A queste parole ella fu molto turbata e si domandava che senso avesse un saluto come questo. L’angelo le disse: «Non temere, Maria, perché hai trovato grazia presso Dio. Ed ecco, concepirai un figlio, lo darai alla luce e lo chiamerai Gesù. Sarà grande e verrà chiamato Figlio dell’Altissimo; il Signore Dio gli darà il trono di Davide suo padre e regnerà per sempre sulla casa di Giacobbe e il suo regno non avrà fine».
Allora Maria disse all’angelo: «Come avverrà questo, poiché non conosco uomo?». Le rispose l’angelo: «Lo Spirito Santo scenderà su di te e la potenza dell’Altissimo ti coprirà con la sua ombra.
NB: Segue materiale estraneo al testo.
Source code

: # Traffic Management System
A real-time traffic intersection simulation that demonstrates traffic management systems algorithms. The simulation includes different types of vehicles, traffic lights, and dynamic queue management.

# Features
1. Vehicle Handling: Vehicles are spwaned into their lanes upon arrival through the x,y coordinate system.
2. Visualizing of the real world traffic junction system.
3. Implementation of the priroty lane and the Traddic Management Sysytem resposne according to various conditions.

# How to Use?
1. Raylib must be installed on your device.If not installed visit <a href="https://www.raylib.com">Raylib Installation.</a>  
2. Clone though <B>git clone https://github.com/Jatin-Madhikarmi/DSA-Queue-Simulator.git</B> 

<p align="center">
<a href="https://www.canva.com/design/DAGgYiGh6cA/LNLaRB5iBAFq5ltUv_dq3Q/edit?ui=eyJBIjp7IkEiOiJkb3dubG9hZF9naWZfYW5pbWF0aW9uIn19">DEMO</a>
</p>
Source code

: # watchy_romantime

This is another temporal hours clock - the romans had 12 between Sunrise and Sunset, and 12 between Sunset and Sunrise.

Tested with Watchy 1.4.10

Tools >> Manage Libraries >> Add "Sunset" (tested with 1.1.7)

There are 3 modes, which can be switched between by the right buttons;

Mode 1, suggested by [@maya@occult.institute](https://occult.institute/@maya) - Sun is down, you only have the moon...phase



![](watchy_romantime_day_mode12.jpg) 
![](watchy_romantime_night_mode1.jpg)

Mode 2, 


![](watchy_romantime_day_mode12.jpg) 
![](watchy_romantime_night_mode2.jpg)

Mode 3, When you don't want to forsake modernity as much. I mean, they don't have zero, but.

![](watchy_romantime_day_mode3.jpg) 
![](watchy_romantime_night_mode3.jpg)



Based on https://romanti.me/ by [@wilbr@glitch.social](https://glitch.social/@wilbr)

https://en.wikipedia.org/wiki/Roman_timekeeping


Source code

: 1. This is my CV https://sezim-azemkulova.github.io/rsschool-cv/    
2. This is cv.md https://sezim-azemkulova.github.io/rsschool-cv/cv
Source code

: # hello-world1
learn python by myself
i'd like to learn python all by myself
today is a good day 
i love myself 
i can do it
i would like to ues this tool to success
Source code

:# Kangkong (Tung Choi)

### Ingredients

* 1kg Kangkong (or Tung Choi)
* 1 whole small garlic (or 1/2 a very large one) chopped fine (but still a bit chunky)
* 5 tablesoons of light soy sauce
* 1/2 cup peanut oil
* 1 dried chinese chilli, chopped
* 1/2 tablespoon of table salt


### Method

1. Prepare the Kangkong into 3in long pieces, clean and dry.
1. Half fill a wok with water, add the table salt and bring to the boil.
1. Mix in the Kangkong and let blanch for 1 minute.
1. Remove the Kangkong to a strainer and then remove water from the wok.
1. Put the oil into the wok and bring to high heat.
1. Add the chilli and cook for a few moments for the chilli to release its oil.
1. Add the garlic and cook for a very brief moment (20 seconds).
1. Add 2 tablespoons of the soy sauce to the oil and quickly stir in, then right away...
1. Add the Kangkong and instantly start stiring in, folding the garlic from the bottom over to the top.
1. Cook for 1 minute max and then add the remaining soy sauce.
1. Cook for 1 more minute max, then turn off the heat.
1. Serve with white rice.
Perciò colui che nascerà sarà santo e sarà chiamato Figlio di Dio. Ed ecco, Elisabetta, tua parente, nella sua vecchiaia ha concepito anch’essa un figlio e questo è il sesto mese per lei, che era detta sterile: nulla è impossibile a Dio».
Allora Maria disse: «Ecco la serva del Signore: avvenga per me secondo la tua parola». E l’angelo si allontanò da lei.
Is 7,10-14; 8,10   Sal 39   Eb 10,4-10   Lc 1,26-38

«Come avverrà questo?», chiede Maria, e l’angelo non spiega, ma dispiega la storia di Israele, evocando la Nube che fu la testimonianza della presenza di Dio nell’Esodo. Questa stessa Nube farà di Maria la shekinah, la dimora di Dio, il tabernacolo di Gesù. Non c’è via migliore per comprendere la propria storia – personalissima – con Dio, del fare memoria della sua opera con il «noi» comunitario. Spesso la nostra fede si affievolisce perché la viviamo nel ripiegamento indotto che considera la religione un fatto privato. La fede non è mai un fatto privato. Sì, è intima, ma non intimistica. Ogni sì all’Amore è un atto universale. Abbiamo nel fiat di Maria un eloquentissimo esempio.